Aim of the exercise:
Beneath this instruction is a block of data; output from it exactly the lines that run from the one containing "Reimaging what professional" through the one containing "quickly in the Australian market.", inclusive.

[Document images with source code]
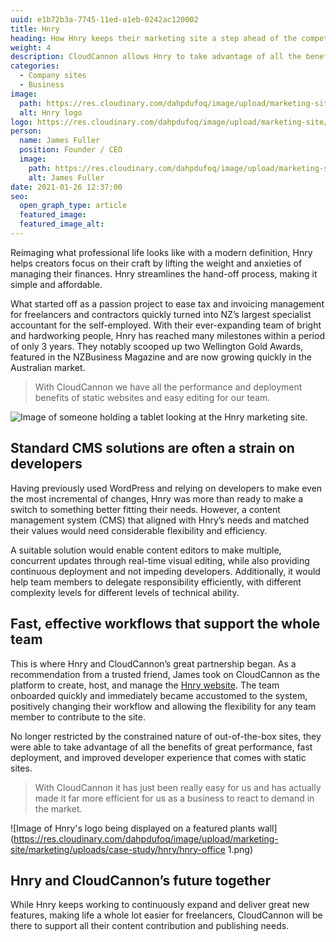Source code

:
 ```yaml
---
uuid: e1b72b3a-7745-11ed-a1eb-0242ac120002
title: Hnry
heading: How Hnry keeps their marketing site a step ahead of the competition
weight: 4
description: CloudCannon allows Hnry to take advantage of all the benefits of great performance, fast deployment, and improved developer experience that comes with static sites.
categories:
  - Company sites
  - Business
image: 
  path: https://res.cloudinary.com/dahpdufoq/image/upload/marketing-site/marketing/uploads/hnry-card-1.png
  alt: Hnry logo
logo: https://res.cloudinary.com/dahpdufoq/image/upload/marketing-site/marketing/uploads/case-study/hnry-logo2.png
person:
  name: James Fuller
  position: Founder / CEO
  image: 
    path: https://res.cloudinary.com/dahpdufoq/image/upload/marketing-site/marketing/uploads/case-study/james-fuller.jpg
    alt: James Fuller
date: 2021-01-26 12:37:00
seo:
  open_graph_type: article
  featured_image:
  featured_image_alt:
---
```

Reimaging what professional life looks like with a modern definition, Hnry
helps creators focus on their craft by lifting the weight and anxieties of
managing their finances. Hnry streamlines the hand-off process, making it
simple and affordable.

What started off as a passion project to ease tax and invoicing management
for freelancers and contractors quickly turned into NZ’s largest
specialist accountant for the self-employed. With their ever-expanding
team of bright and hardworking people, Hnry has reached many milestones
within a period of only 3 years. They notably scooped up two Wellington
Gold Awards, featured in the NZBusiness Magazine and are now growing
quickly in the Australian market.

> With CloudCannon we have all the performance and deployment benefits of static websites and easy editing for our team.

![Image of someone holding a tablet looking at the Hnry marketing site.](https://res.cloudinary.com/dahpdufoq/image/upload/marketing-site/marketing/uploads/case-study/hnry/ipad-1.jpg)

## Standard CMS solutions are often a strain on developers

Having previously used WordPress and relying on developers to make even
the most incremental of changes, Hnry was more than ready to make a switch
to something better fitting their needs. However, a content management
system (CMS) that aligned with Hnry’s needs and matched their values would
need considerable flexibility and efficiency.

A suitable solution would enable content editors to make multiple,
concurrent updates through real-time visual editing, while also providing
continuous deployment and not impeding developers. Additionally, it would
help team members to delegate responsibility efficiently, with different
complexity levels for different levels of technical ability.

## Fast, effective workflows that support the whole team

This is where Hnry and CloudCannon’s great partnership began. As a
recommendation from a trusted friend, James took on CloudCannon as the
platform to create, host, and manage the [Hnry website](https://hnry.co). 
The team onboarded quickly and
immediately became accustomed to the system, positively changing their
workflow and allowing the flexibility for any team member to contribute to
the site.

No longer restricted by the constrained nature of out-of-the-box sites,
they were able to take advantage of all the benefits of great performance,
fast deployment, and improved developer experience that comes with static
sites.

> With CloudCannon it has just been really easy for us and has actually made it far more efficient for us as a business to react to demand in the market.

![Image of Hnry's logo being displayed on a featured plants wall](https://res.cloudinary.com/dahpdufoq/image/upload/marketing-site/marketing/uploads/case-study/hnry/hnry-office 1.png)

## Hnry and CloudCannon’s future together

While Hnry keeps working to continuously expand and deliver great new
features, making life a whole lot easier for freelancers, CloudCannon will
be there to support all their content contribution and publishing needs.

Finished task:
Reimaging what professional life looks like with a modern definition, Hnry
helps creators focus on their craft by lifting the weight and anxieties of
managing their finances. Hnry streamlines the hand-off process, making it
simple and affordable.

What started off as a passion project to ease tax and invoicing management
for freelancers and contractors quickly turned into NZ’s largest
specialist accountant for the self-employed. With their ever-expanding
team of bright and hardworking people, Hnry has reached many milestones
within a period of only 3 years. They notably scooped up two Wellington
Gold Awards, featured in the NZBusiness Magazine and are now growing
quickly in the Australian market.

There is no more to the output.